You could be the first girl piano tuner
At school we were taught to be nice young ladies, to do our best. In Norfolk, unless you were in the real top academic stream, university and A levels were not in our sphere. We were pushed towards the Norwich Union, a job for life. Girls needed two O-levels to get in and the boys four or five, because girls weren’t expected to stay. Otherwise, there was nursing, or shop work, or hairdressing. I wasn’t particularly academic – I was a daydreamer. I played the piano, I sang, I painted, I drew, I just read and read and read. And daydreamed my time away. It was a bit of a shock when I had to think about what I wanted to do and I had no idea.
I left school at 16 with a clutch of exams, my five O-levels. I was one of those who could have done better. There was no career guidance, just a box file in the library with jobs that were suitable for girls. It was the usual thing, nursing or hairdressing. I didn’t want to do any of them. I had an older sister who was a hairdresser, and I had another who’d done Pitman’s shorthand and typing at Underwood’s college in Norwich. I thought about that as well.
So, during the long hot summer of 1976 when I was awaiting my O-level results, I had no idea what to do. I started to wander into my parents’ pub and talk to people, and they were all full of suggestions. But one day the piano tuner came and my mum asked me to go and talk to him because she knew nothing about pianos.

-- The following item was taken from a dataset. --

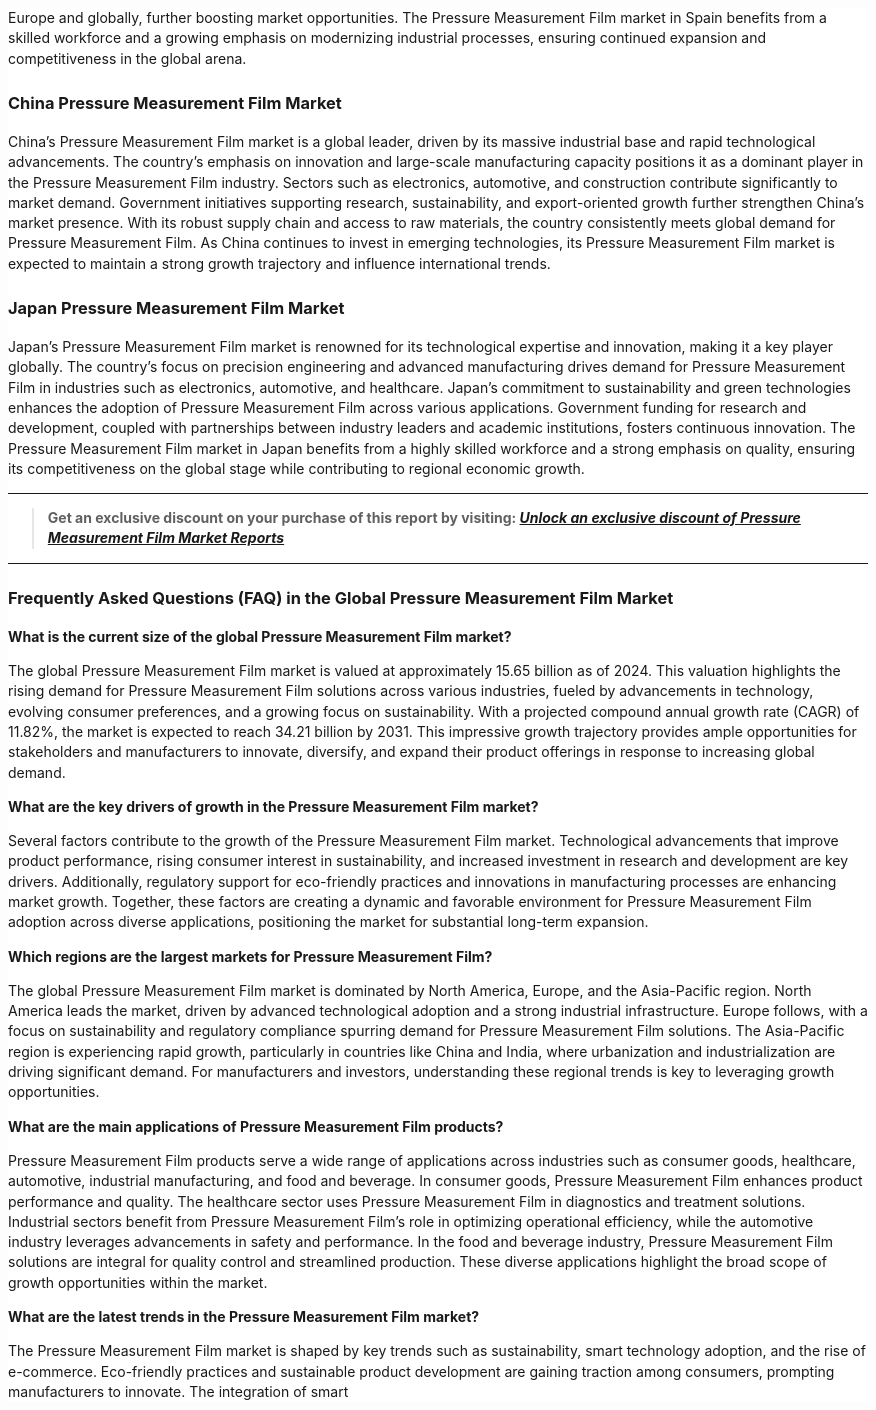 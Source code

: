Europe and globally, further boosting market opportunities. The Pressure Measurement Film market in Spain benefits from a skilled workforce and a growing emphasis on modernizing industrial processes, ensuring continued expansion and competitiveness in the global arena.</p><h3>China Pressure Measurement Film Market</h3><p>China&rsquo;s Pressure Measurement Film market is a global leader, driven by its massive industrial base and rapid technological advancements. The country&rsquo;s emphasis on innovation and large-scale manufacturing capacity positions it as a dominant player in the Pressure Measurement Film industry. Sectors such as electronics, automotive, and construction contribute significantly to market demand. Government initiatives supporting research, sustainability, and export-oriented growth further strengthen China&rsquo;s market presence. With its robust supply chain and access to raw materials, the country consistently meets global demand for Pressure Measurement Film. As China continues to invest in emerging technologies, its Pressure Measurement Film market is expected to maintain a strong growth trajectory and influence international trends.</p><h3>Japan Pressure Measurement Film Market</h3><p>Japan&rsquo;s Pressure Measurement Film market is renowned for its technological expertise and innovation, making it a key player globally. The country&rsquo;s focus on precision engineering and advanced manufacturing drives demand for Pressure Measurement Film in industries such as electronics, automotive, and healthcare. Japan&rsquo;s commitment to sustainability and green technologies enhances the adoption of Pressure Measurement Film across various applications. Government funding for research and development, coupled with partnerships between industry leaders and academic institutions, fosters continuous innovation. The Pressure Measurement Film market in Japan benefits from a highly skilled workforce and a strong emphasis on quality, ensuring its competitiveness on the global stage while contributing to regional economic growth.</p><hr /><blockquote><p><strong>Get an exclusive discount on your purchase of this report by visiting: <em><a href="://marketresearchpulse.com/ask-for-discount/16788?utm_source=Github&amp;utm_medium=023">Unlock an exclusive discount of Pressure Measurement Film Market Reports</a></em>&nbsp;</strong></p></blockquote><hr /><h3>Frequently Asked Questions (FAQ) in the Global Pressure Measurement Film Market</h3><p><strong>What is the current size of the global Pressure Measurement Film market?</strong></p><p>The global Pressure Measurement Film market is valued at approximately 15.65 billion as of 2024. This valuation highlights the rising demand for Pressure Measurement Film solutions across various industries, fueled by advancements in technology, evolving consumer preferences, and a growing focus on sustainability. With a projected compound annual growth rate (CAGR) of 11.82%, the market is expected to reach 34.21 billion by 2031. This impressive growth trajectory provides ample opportunities for stakeholders and manufacturers to innovate, diversify, and expand their product offerings in response to increasing global demand.</p><p><strong>What are the key drivers of growth in the Pressure Measurement Film market?</strong></p><p>Several factors contribute to the growth of the Pressure Measurement Film market. Technological advancements that improve product performance, rising consumer interest in sustainability, and increased investment in research and development are key drivers. Additionally, regulatory support for eco-friendly practices and innovations in manufacturing processes are enhancing market growth. Together, these factors are creating a dynamic and favorable environment for Pressure Measurement Film adoption across diverse applications, positioning the market for substantial long-term expansion.</p><p><strong>Which regions are the largest markets for Pressure Measurement Film?</strong></p><p>The global Pressure Measurement Film market is dominated by North America, Europe, and the Asia-Pacific region. North America leads the market, driven by advanced technological adoption and a strong industrial infrastructure. Europe follows, with a focus on sustainability and regulatory compliance spurring demand for Pressure Measurement Film solutions. The Asia-Pacific region is experiencing rapid growth, particularly in countries like China and India, where urbanization and industrialization are driving significant demand. For manufacturers and investors, understanding these regional trends is key to leveraging growth opportunities.</p><p><strong>What are the main applications of Pressure Measurement Film products?</strong></p><p>Pressure Measurement Film products serve a wide range of applications across industries such as consumer goods, healthcare, automotive, industrial manufacturing, and food and beverage. In consumer goods, Pressure Measurement Film enhances product performance and quality. The healthcare sector uses Pressure Measurement Film in diagnostics and treatment solutions. Industrial sectors benefit from Pressure Measurement Film&rsquo;s role in optimizing operational efficiency, while the automotive industry leverages advancements in safety and performance. In the food and beverage industry, Pressure Measurement Film solutions are integral for quality control and streamlined production. These diverse applications highlight the broad scope of growth opportunities within the market.</p><p><strong>What are the latest trends in the Pressure Measurement Film market?</strong></p><p>The Pressure Measurement Film market is shaped by key trends such as sustainability, smart technology adoption, and the rise of e-commerce. Eco-friendly practices and sustainable product development are gaining traction among consumers, prompting manufacturers to innovate. The integration of smart
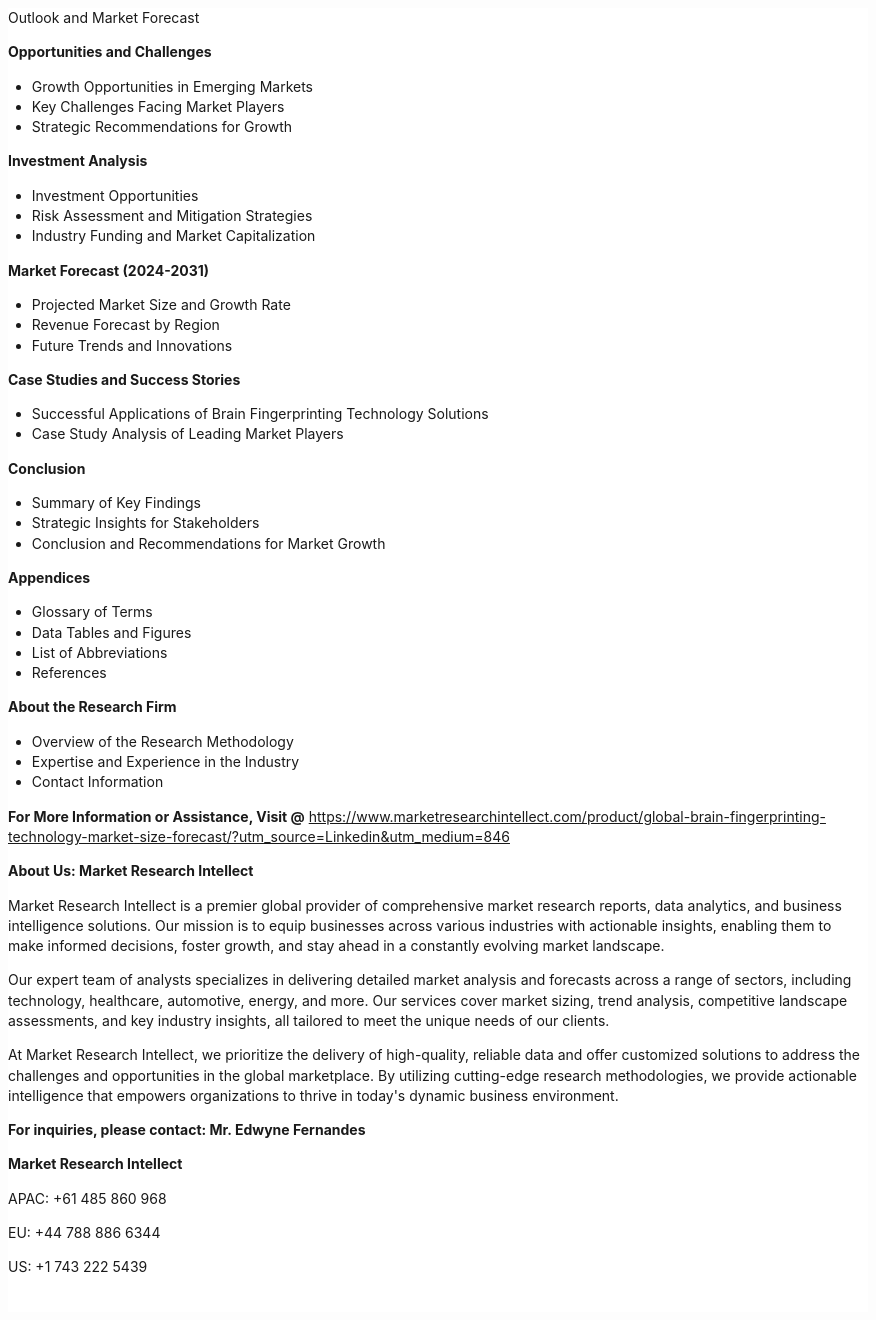 Outlook and Market Forecast</li></ul><p><strong>Opportunities and Challenges</strong></p><ul><li>Growth Opportunities in Emerging Markets</li><li>Key Challenges Facing Market Players</li><li>Strategic Recommendations for Growth</li></ul><p><strong>Investment Analysis</strong></p><ul><li>Investment Opportunities</li><li>Risk Assessment and Mitigation Strategies</li><li>Industry Funding and Market Capitalization</li></ul><p><strong>Market Forecast (2024-2031)</strong></p><ul><li>Projected Market Size and Growth Rate</li><li>Revenue Forecast by Region</li><li>Future Trends and Innovations</li></ul><p><strong>Case Studies and Success Stories</strong></p><ul><li>Successful Applications of Brain Fingerprinting Technology Solutions</li><li>Case Study Analysis of Leading Market Players</li></ul><p><strong>Conclusion</strong></p><ul><li>Summary of Key Findings</li><li>Strategic Insights for Stakeholders</li><li>Conclusion and Recommendations for Market Growth</li></ul><p><strong>Appendices</strong></p><ul><li>Glossary of Terms</li><li>Data Tables and Figures</li><li>List of Abbreviations</li><li>References</li></ul><p><strong>About the Research Firm</strong></p><ul><li>Overview of the Research Methodology</li><li>Expertise and Experience in the Industry</li><li>Contact Information</li></ul></div><div class="article-main__content" data-test-id="publishing-text-block"><p><span class="font-[700]"><strong>For More Information or Assistance, Visit @</strong>&nbsp;<a href="https://www.marketresearchintellect.com/product/global-brain-fingerprinting-technology-market-size-forecast/?utm_source=Linkedin&utm_medium=846">https://www.marketresearchintellect.com/product/global-brain-fingerprinting-technology-market-size-forecast/?utm_source=Linkedin&utm_medium=846</a></span></p><p><strong>About Us: Market Research Intellect</strong></p><p>Market Research Intellect is a premier global provider of comprehensive market research reports, data analytics, and business intelligence solutions. Our mission is to equip businesses across various industries with actionable insights, enabling them to make informed decisions, foster growth, and stay ahead in a constantly evolving market landscape.</p><p>Our expert team of analysts specializes in delivering detailed market analysis and forecasts across a range of sectors, including technology, healthcare, automotive, energy, and more. Our services cover market sizing, trend analysis, competitive landscape assessments, and key industry insights, all tailored to meet the unique needs of our clients.</p><p>At Market Research Intellect, we prioritize the delivery of high-quality, reliable data and offer customized solutions to address the challenges and opportunities in the global marketplace. By utilizing cutting-edge research methodologies, we provide actionable intelligence that empowers organizations to thrive in today's dynamic business environment.</p><p><strong>For inquiries, please contact: Mr. Edwyne Fernandes</strong></p><p><strong>Market Research Intellect</strong></p><p>APAC: +61 485 860 968</p><p>EU: +44 788 886 6344</p><p>US: +1 743 222 5439</p></div><div class="article-main__content" data-test-id="publishing-text-block">&nbsp;</div>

I wandered through and got talking to him and I was absolutely fascinated. I still remember his name, it was Mr Bunnage. I kept asking him these questions, ‘Why are you doing that? How do you know which pin? How do you know when it sounds right?’ I just found it magical. I said, ‘Yes, I play’ and, ‘No, I don’t know what I am going to do. I’m here and I don’t know what I am going to do for a living’. As a little girl I always imagined I was going to be a concert pianist and of course I realized I wasn’t good enough.’
He said, ‘Well, have you thought about doing piano tuning?’ I said, ‘I can’t do that, it’s a job for little old men, and the boys. You get in by an apprenticeship and I couldn’t get on with that, I’m a girl. He said, ‘Don’t give up, you can always be the first.’ It was a lightbulb moment. I could be the first!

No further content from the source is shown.